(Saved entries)
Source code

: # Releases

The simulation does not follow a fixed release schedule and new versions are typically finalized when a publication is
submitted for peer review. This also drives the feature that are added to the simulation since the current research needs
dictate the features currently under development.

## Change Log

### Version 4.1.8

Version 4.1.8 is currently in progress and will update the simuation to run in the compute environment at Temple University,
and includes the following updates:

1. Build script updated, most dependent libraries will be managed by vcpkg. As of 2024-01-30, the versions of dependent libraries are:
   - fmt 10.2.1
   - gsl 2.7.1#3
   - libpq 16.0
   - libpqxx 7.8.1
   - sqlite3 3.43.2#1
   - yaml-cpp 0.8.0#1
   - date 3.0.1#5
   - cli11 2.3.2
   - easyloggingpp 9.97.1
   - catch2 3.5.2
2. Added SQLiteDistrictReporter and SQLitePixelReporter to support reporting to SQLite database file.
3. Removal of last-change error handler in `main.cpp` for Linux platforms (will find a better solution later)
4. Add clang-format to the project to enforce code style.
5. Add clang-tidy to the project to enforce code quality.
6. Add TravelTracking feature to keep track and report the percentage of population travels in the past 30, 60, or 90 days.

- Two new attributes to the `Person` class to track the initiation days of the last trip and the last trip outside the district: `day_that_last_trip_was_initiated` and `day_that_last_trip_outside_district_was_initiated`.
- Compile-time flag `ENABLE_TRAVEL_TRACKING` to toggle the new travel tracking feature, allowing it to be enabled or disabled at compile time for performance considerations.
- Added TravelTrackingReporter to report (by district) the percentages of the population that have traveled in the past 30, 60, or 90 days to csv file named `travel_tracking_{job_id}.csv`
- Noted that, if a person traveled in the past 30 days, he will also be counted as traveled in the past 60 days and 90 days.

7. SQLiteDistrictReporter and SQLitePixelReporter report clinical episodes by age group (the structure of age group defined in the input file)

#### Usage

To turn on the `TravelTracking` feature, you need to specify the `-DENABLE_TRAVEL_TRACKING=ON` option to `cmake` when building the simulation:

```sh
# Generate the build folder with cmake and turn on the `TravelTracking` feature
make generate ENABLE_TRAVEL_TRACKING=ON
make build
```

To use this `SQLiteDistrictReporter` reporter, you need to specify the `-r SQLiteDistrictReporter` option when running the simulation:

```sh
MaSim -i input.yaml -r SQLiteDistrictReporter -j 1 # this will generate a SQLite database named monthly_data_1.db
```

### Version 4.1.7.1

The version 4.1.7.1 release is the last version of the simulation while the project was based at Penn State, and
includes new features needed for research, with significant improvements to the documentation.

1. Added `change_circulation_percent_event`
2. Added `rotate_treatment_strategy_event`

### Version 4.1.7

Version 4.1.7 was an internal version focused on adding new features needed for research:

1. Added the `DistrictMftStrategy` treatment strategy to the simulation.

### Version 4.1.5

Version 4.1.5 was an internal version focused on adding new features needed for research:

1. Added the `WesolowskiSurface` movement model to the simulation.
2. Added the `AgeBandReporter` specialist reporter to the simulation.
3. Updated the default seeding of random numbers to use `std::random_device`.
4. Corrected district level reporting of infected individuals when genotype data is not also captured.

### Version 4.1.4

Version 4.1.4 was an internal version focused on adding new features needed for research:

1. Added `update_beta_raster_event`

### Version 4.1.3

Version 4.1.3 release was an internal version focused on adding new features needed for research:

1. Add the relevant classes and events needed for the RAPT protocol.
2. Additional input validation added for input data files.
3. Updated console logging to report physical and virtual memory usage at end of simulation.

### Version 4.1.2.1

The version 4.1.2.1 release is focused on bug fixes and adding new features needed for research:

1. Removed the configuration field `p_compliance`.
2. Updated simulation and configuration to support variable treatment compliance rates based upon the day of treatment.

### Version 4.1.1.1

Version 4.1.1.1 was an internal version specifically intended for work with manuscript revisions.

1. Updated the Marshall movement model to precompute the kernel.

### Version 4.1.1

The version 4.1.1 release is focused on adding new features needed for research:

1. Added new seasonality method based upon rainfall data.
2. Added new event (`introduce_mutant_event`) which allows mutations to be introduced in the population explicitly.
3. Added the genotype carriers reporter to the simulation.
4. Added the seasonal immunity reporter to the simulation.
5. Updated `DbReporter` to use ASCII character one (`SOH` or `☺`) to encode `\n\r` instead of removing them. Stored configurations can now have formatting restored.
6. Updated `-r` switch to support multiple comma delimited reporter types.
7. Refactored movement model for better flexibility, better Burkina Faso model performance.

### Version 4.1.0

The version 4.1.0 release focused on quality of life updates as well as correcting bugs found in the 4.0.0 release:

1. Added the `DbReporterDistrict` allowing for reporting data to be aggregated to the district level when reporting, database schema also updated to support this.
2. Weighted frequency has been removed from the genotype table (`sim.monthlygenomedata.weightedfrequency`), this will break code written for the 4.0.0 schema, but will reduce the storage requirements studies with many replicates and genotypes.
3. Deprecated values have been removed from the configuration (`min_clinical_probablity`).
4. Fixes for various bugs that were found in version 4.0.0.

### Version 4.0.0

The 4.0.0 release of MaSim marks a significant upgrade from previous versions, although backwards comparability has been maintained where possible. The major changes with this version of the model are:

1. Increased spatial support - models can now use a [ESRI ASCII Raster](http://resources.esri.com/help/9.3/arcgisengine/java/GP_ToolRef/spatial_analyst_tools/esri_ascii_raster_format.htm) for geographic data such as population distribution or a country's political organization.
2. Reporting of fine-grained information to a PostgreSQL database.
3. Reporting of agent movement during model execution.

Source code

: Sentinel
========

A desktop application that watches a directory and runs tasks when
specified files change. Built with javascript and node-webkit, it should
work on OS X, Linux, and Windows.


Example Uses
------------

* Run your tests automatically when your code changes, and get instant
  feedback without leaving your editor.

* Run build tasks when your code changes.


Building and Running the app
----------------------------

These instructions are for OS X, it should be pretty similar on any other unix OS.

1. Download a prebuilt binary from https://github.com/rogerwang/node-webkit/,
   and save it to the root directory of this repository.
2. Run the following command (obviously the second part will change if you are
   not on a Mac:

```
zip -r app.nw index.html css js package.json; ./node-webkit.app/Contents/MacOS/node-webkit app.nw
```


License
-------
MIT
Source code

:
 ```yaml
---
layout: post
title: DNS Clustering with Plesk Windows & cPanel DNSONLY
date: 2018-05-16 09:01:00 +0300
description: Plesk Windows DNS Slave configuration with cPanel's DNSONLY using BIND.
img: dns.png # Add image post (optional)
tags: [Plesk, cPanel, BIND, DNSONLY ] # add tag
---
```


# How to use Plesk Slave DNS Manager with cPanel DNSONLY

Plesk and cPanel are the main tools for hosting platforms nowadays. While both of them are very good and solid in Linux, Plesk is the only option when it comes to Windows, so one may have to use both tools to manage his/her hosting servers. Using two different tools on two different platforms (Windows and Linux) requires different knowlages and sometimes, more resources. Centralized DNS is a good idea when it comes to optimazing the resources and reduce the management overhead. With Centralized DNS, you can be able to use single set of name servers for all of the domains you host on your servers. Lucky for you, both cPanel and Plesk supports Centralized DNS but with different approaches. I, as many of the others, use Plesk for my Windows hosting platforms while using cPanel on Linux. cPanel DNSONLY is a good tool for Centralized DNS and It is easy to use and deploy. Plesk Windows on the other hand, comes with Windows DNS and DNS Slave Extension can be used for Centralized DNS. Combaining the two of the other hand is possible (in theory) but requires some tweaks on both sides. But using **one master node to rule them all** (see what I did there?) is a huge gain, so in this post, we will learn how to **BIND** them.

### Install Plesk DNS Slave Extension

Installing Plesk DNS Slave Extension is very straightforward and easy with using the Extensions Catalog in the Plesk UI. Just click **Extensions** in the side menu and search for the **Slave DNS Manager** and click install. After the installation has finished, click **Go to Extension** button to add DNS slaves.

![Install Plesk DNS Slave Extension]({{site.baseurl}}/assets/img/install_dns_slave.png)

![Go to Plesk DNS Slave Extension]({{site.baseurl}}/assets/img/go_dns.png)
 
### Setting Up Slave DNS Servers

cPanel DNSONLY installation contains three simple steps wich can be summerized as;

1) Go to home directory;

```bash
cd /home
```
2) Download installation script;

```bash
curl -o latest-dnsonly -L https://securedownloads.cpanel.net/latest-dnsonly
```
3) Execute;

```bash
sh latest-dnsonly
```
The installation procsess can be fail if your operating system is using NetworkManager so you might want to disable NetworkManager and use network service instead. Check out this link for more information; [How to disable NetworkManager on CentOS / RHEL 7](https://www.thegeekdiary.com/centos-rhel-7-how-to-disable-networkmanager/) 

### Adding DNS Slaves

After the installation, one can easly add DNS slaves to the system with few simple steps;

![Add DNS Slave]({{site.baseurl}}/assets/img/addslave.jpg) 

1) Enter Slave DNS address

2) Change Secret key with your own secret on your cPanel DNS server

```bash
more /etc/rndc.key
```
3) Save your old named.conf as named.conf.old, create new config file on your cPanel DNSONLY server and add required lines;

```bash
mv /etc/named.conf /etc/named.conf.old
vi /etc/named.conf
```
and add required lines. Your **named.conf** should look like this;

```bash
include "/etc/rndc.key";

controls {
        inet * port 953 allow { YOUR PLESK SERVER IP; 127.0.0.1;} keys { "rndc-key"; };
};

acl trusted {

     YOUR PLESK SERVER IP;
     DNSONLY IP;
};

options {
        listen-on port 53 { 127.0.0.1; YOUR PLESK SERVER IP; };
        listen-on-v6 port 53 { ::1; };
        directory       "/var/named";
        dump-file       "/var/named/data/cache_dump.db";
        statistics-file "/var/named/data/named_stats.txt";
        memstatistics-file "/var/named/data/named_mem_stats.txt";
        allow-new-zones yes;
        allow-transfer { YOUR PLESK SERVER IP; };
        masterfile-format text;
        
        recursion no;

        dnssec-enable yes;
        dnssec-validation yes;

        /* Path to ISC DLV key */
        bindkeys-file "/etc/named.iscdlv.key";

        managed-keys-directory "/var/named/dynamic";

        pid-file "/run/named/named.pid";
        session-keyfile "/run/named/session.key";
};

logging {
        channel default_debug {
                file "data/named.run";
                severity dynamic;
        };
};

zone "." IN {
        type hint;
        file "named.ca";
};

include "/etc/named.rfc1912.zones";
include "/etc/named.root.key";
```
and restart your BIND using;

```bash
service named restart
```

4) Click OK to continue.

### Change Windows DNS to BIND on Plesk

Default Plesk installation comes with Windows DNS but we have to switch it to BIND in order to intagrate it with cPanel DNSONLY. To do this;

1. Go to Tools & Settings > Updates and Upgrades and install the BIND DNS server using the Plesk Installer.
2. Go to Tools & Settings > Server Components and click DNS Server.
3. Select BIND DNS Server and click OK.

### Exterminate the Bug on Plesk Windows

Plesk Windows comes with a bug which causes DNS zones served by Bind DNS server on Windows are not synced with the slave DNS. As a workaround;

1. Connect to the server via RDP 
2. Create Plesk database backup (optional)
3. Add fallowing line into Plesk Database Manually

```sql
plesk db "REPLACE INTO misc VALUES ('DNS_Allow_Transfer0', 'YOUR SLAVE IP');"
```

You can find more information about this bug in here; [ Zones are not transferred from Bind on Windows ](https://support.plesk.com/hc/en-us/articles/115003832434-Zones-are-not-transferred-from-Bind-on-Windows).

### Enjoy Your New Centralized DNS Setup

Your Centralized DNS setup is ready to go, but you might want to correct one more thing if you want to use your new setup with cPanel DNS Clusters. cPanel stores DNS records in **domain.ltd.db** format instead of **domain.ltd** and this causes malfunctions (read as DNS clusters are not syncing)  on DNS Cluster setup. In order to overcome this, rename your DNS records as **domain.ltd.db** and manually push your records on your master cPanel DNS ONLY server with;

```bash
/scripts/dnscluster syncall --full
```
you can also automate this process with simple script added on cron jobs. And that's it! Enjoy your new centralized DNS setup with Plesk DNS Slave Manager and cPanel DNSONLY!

Work task: Could you reproduce, exactly, every line above from the line with "- sqlite3 3.43.2#1" to the line with "### Version 4.1.7.1", and no other line? Both ends count.

Reply to the task:
   - sqlite3 3.43.2#1
   - yaml-cpp 0.8.0#1
   - date 3.0.1#5
   - cli11 2.3.2
   - easyloggingpp 9.97.1
   - catch2 3.5.2
2. Added SQLiteDistrictReporter and SQLitePixelReporter to support reporting to SQLite database file.
3. Removal of last-change error handler in `main.cpp` for Linux platforms (will find a better solution later)
4. Add clang-format to the project to enforce code style.
5. Add clang-tidy to the project to enforce code quality.
6. Add TravelTracking feature to keep track and report the percentage of population travels in the past 30, 60, or 90 days.

- Two new attributes to the `Person` class to track the initiation days of the last trip and the last trip outside the district: `day_that_last_trip_was_initiated` and `day_that_last_trip_outside_district_was_initiated`.
- Compile-time flag `ENABLE_TRAVEL_TRACKING` to toggle the new travel tracking feature, allowing it to be enabled or disabled at compile time for performance considerations.
- Added TravelTrackingReporter to report (by district) the percentages of the population that have traveled in the past 30, 60, or 90 days to csv file named `travel_tracking_{job_id}.csv`
- Noted that, if a person traveled in the past 30 days, he will also be counted as traveled in the past 60 days and 90 days.

7. SQLiteDistrictReporter and SQLitePixelReporter report clinical episodes by age group (the structure of age group defined in the input file)

#### Usage

To turn on the `TravelTracking` feature, you need to specify the `-DENABLE_TRAVEL_TRACKING=ON` option to `cmake` when building the simulation:

```sh
# Generate the build folder with cmake and turn on the `TravelTracking` feature
make generate ENABLE_TRAVEL_TRACKING=ON
make build
```

To use this `SQLiteDistrictReporter` reporter, you need to specify the `-r SQLiteDistrictReporter` option when running the simulation:

```sh
MaSim -i input.yaml -r SQLiteDistrictReporter -j 1 # this will generate a SQLite database named monthly_data_1.db
```

### Version 4.1.7.1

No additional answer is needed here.